Knowing what metadata is needed is one thing; transporting the metadata – and the content files – into the OAPEN Library is another. Several publishers work with intermediaries such as CoreSource or BiblioVault. These organizations deliver a full ONIX XML file, which OAPEN then ‘decodes’ and extracts the necessary metadata to add the title to our collection. Another variation is the SciELO Books network, which aggregates titles from several publishers and combines them into a single ONIX document. Other publishers send us the ONIX metadata directly, using their internal systems to create it. Recently, the Thoth platform has been developed to support smaller OA book publishers to manage their metadata. One of its export formats is an OAPEN- and DOAB-optimized ONIX.
Nonetheless, not all publishers are willing or able to use this rather complex XML format. For many publishers, both large and small, it is more convenient to send us the metadata in a structured file. This also works best for several of our trusted network partners, such as OpenEdition and Project MUSE. We receive and ingest files in comma-separated text formats, Excel, or Word documents. These files are either transported through our FTP server or via email. Currently we are working out the technical details of our collaboration with JSTOR.

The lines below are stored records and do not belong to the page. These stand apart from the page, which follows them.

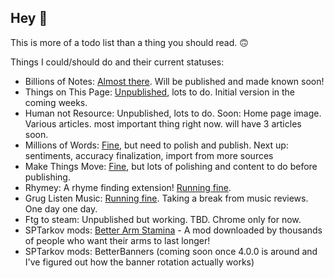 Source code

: ## Hey 👋

This is more of a todo list than a thing you should read. 🙃

Things I could/should do and their current statuses: 
- Billions of Notes: [Almost there](https://www.billionsofnotes.com/). Will be published and made known soon!
- Things on This Page: [Unpublished](https://github.com/goatonabicycle/things-on-this-page), lots to do. Initial version in the coming weeks.
- Human not Resource: Unpublished, lots to do. Soon: Home page image. Various articles. most important thing right now. will have 3 articles soon. 
- Millions of Words: [Fine](https://millions-of-words-bitter-dawn-8253.fly.dev/), but need to polish and publish. Next up: sentiments, accuracy finalization, import from more sources
- Make Things Move: [Fine](https://make-things-move.vercel.app/), but lots of polishing and content to do before publishing. 
- Rhymey: A rhyme finding extension! [Running fine](https://chromewebstore.google.com/detail/rhymey/fbkmdcolngnmmhmdkhngfmdmeofipahp). 
- Grug Listen Music: [Running fine](https://www.gruglistenmusic.com/). Taking a break from music reviews. One day one day.
- Ftg to steam: Unpublished but working. TBD. Chrome only for now.
- SPTarkov mods: [Better Arm Stamina](https://hub.sp-tarkov.com/files/file/2899-better-arm-stamina/) - A mod downloaded by thousands of people who want their arms to last longer!
- SPTarkov mods: BetterBanners (coming soon once 4.0.0 is around and I've figured out how the banner rotation actually works)

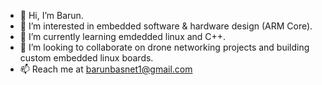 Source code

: - 👋 Hi, I’m Barun.
- 👀 I’m interested in embedded software & hardware design (ARM Core).
- 🌱 I’m currently learning emdedded linux and C++.
- 💞️ I’m looking to collaborate on drone networking projects and building custom embedded linux boards.
- 📫 Reach me at barunbasnet1@gmail.com

<!---
benjamin2044/benjamin2044 is a ✨ special ✨ repository because its `README.md` (this file) appears on your GitHub profile.
You can click the Preview link to take a look at your changes.
--->
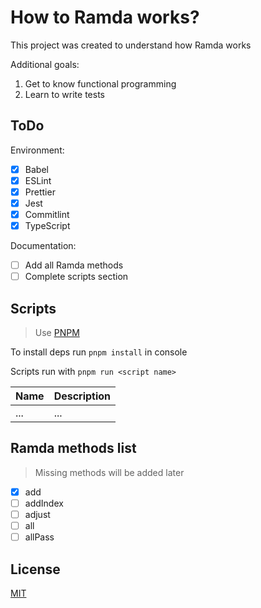 # How to Ramda works?

This project was created to understand how Ramda works

Additional goals:

1. Get to know functional programming
2. Learn to write tests

## ToDo

Environment:

- [x] Babel
- [x] ESLint
- [x] Prettier
- [x] Jest
- [x] Commitlint
- [x] TypeScript

Documentation:

- [ ] Add all Ramda methods
- [ ] Complete scripts section

## Scripts

> Use [PNPM](https://github.com/pnpm/pnpm)

To install deps run `pnpm install` in console

Scripts run with `pnpm run <script name>`

| Name | Description |
| ---- | ----------- |
| ...  | ...         |

## Ramda methods list

> Missing methods will be added later

- [x] add
- [ ] addIndex
- [ ] adjust
- [ ] all
- [ ] allPass

## License

[MIT](/license)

And last, but not least, for some titles the publications and their metadata are directly harvested into the OAPEN Library from other repositories.

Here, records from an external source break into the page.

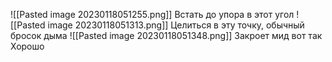 ![[Pasted image 20230118051255.png]]
Встать до упора в этот угол
![[Pasted image 20230118051313.png]]
Целиться в эту точку, обычный бросок дыма
![[Pasted image 20230118051348.png]]
Закроет мид вот так
Хорошо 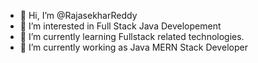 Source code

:- 👋 Hi, I’m @RajasekharReddy
- 👀 I’m interested in Full Stack Java Developement
- 🌱 I’m currently learning Fullstack related technologies.
- 💞️ I’m currently working as Java MERN Stack Developer


<!---
RajasekharReddyKayyam/RajasekharReddy is a ✨ special ✨ repository because its `README.md` (this file) appears on your GitHub profile.
You can click the Preview link to take a look at your changes.
--->
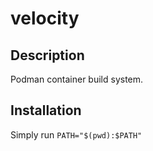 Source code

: # velocity

## Description
Podman container build system.

## Installation
Simply run `PATH="$(pwd):$PATH"`
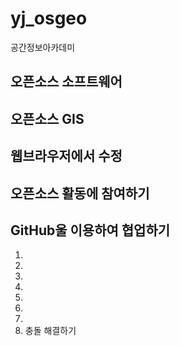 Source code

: # yj_osgeo
공간정보아카데미



## 오픈소스 소프트웨어

## 오픈소스 GIS

## 웹브라우저에서 수정

## 오픈소스 활동에 참여하기

## GitHub울 이용하여 협업하기
1.
2.
3.
4.
5.
6.
7.
8. 충돌 해결하기
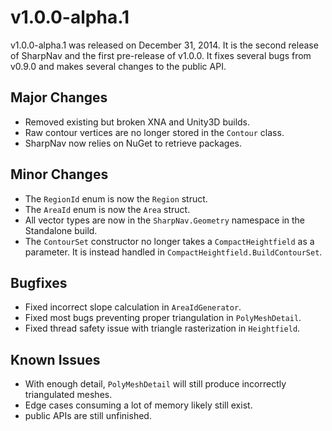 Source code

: v1.0.0-alpha.1
==============

v1.0.0-alpha.1 was released on December 31, 2014. It is the second release of
SharpNav and the first pre-release of v1.0.0. It fixes several bugs from
v0.9.0 and makes several changes to the public API.

## Major Changes

  - Removed existing but broken XNA and Unity3D builds.
  - Raw contour vertices are no longer stored in the `Contour` class.
  - SharpNav now relies on NuGet to retrieve packages.

## Minor Changes

  - The `RegionId` enum is now the `Region` struct.
  - The `AreaId` enum is now the `Area` struct.
  - All vector types are now in the `SharpNav.Geometry` namespace in the
    Standalone build.
  - The `ContourSet` constructor no longer takes a `CompactHeightfield` as a
    parameter. It is instead handled in `CompactHeightfield.BuildContourSet`.

## Bugfixes

  - Fixed incorrect slope calculation in `AreaIdGenerator`.
  - Fixed most bugs preventing proper triangulation in `PolyMeshDetail`.
  - Fixed thread safety issue with triangle rasterization in `Heightfield`.

## Known Issues

  - With enough detail, `PolyMeshDetail` will still produce incorrectly
    triangulated meshes.
  - Edge cases consuming a lot of memory likely still exist.
  - public APIs are still unfinished.
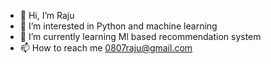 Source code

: - 👋 Hi, I’m Raju
- 👀 I’m interested in Python and machine learning
- 🌱 I’m currently learning Ml based recommendation system
- 📫 How to reach me 0807raju@gmail.com

<!---
0807raju/0807raju is a ✨ special ✨ repository because its `README.md` (this file) appears on your GitHub profile.
You can click the Preview link to take a look at your changes.
--->
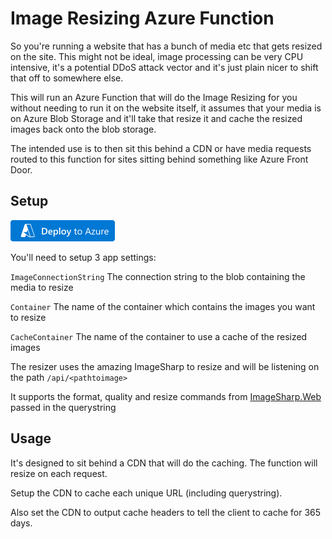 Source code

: 

# Image Resizing Azure Function

So you're running a website that has a bunch of media etc that gets resized on the site. This might not be ideal, image processing can be very CPU intensive, it's a potential DDoS attack vector and it's just plain nicer to shift that off to somewhere else.

This will run an Azure Function that will do the Image Resizing for you without needing to run it on the website itself, it assumes that your media is on Azure Blob Storage and it'll take that resize it and cache the resized images back onto the blob storage.

The intended use is to then sit this behind a CDN or have media requests routed to this function for sites sitting behind something like Azure Front Door.

## Setup 

[![Deploy to Azure](/images/deploytoazure.png)](https://portal.azure.com/#create/Microsoft.Template/uri/https://azuredeploy.json)

You'll need to setup 3 app settings:

`ImageConnectionString`
The connection string to the blob containing the media to resize

`Container`
The name of the container which contains the images you want to resize

`CacheContainer`
The name of the container to use a cache of the resized images

The resizer uses the amazing ImageSharp to resize and will be listening on the path `/api/<pathtoimage>`

It supports the format, quality and resize commands from [ImageSharp.Web](https://docs.sixlabors.com/articles/imagesharp.web/processingcommands.html) passed in the querystring

## Usage

It's designed to sit behind a CDN that will do the caching. The function will resize on each request. 

Setup the CDN to cache each unique URL (including querystring). 

Also set the CDN to output cache headers to tell the client to cache for 365 days.
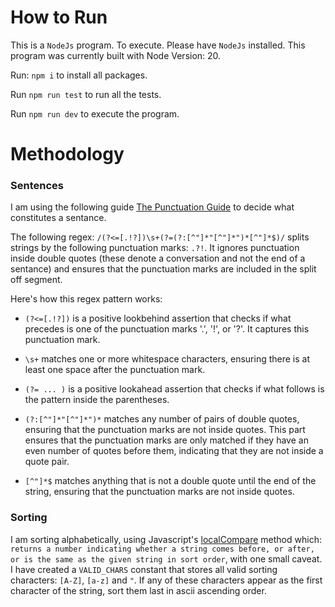 # How to Run

This is a `NodeJs` program. To execute. Please have `NodeJs` installed. This program was currently built with Node Version: 20.

Run: `npm i` to install all packages.

Run `npm run test` to run all the tests.

Run `npm run dev` to execute the program.

# Methodology

### Sentences

I am using the following guide [The Punctuation Guide](https://www.thepunctuationguide.com/terminal-points.html) to decide what constitutes a sentance.

The following regex: `/(?<=[.!?])\s+(?=(?:[^"]*"[^"]*")*[^"]*$)/` splits strings by the following punctuation marks: `.?!`. It ignores punctuation inside double quotes (these denote a conversation and not the end of a sentance) and ensures that the punctuation marks are included in the split off segment.

Here's how this regex pattern works:

- `(?<=[.!?])` is a positive lookbehind assertion that checks if what precedes is one of the punctuation marks '.', '!', or '?'. It captures this punctuation mark.

- `\s+` matches one or more whitespace characters, ensuring there is at least one space after the punctuation mark.

- `(?= ... )` is a positive lookahead assertion that checks if what follows is the pattern inside the parentheses.

- `(?:[^"]*"[^"]*")*` matches any number of pairs of double quotes, ensuring that the punctuation marks are not inside quotes. This part ensures that the punctuation marks are only matched if they have an even number of quotes before them, indicating that they are not inside a quote pair.

- `[^"]*$` matches anything that is not a double quote until the end of the string, ensuring that the punctuation marks are not inside quotes.

### Sorting

I am sorting alphabetically, using Javascript's [localCompare](https://developer.mozilla.org/en-US/docs/Web/JavaScript/Reference/Global_Objects/String/localeCompare) method which: `returns a number indicating whether a string comes before, or after, or is the same as the given string in sort order`, with one small caveat. I have created a `VALID_CHARS` constant that stores all valid sorting characters: `[A-Z]`, `[a-z]` and `"`. If any of these characters appear as the first character of the string, sort them last in ascii ascending order.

From DOAB and OAPEN to libraries/readers
Much of the dissemination of OA books happens via libraries, which engage in different ways with the several types of metadata DOAB and OAPEN provide. Some libraries simply add the collections as links in their lib-guides. Others prefer to use an intermediary for handling their collection management. They can activate the DOAB and OAPEN collections in the library systems provided by OCLC, EBSCO, or ExLibris (Clarivate) which drive extensive traffic as the numbers from the ALMA/ExLibris knowledge base shows here below.

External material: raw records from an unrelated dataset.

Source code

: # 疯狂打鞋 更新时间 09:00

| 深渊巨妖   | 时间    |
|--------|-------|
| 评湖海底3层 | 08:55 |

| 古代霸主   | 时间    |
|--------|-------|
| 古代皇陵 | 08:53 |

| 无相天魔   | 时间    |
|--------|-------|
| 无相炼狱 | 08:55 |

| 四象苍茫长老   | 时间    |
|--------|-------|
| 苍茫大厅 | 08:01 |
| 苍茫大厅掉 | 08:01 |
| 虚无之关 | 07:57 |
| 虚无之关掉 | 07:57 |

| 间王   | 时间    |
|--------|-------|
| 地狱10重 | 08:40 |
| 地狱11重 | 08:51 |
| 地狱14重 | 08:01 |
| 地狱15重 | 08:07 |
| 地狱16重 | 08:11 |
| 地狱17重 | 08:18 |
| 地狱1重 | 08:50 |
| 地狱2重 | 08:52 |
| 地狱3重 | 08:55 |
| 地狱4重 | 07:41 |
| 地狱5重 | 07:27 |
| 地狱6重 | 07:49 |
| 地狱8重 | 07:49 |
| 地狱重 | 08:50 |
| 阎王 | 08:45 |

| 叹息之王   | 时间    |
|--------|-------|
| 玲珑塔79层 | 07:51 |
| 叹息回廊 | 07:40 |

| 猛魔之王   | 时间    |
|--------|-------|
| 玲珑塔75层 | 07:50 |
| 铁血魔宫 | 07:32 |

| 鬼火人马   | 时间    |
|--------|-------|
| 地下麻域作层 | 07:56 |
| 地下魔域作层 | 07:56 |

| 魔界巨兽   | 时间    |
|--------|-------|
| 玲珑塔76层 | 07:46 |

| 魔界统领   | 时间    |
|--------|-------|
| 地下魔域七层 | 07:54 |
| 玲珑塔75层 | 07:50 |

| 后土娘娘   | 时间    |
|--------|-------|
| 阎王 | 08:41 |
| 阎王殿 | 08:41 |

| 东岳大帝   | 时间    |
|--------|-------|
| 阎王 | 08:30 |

Using one of the knowledge bases of a library system provider has advantages, but it is not without issues. The intermediary is responsible for the ingestion and deduplication of the metadata, and when this is not optimal, it leads to problems that cannot easily be solved by the library. Additionally, while the metadata provided by the OAPEN Library and DOAB are available as public domain data, the enriched descriptions from the intermediaries cannot be freely shared, making cooperation between libraries difficult as described in this NISO article (2022).
Directly importing book descriptions into the catalogue enables libraries to sidestep those issues, as they have full control over what they ingest. To support this, we provide metadata in formats that are widely used in a library context: MARCXML and KBART.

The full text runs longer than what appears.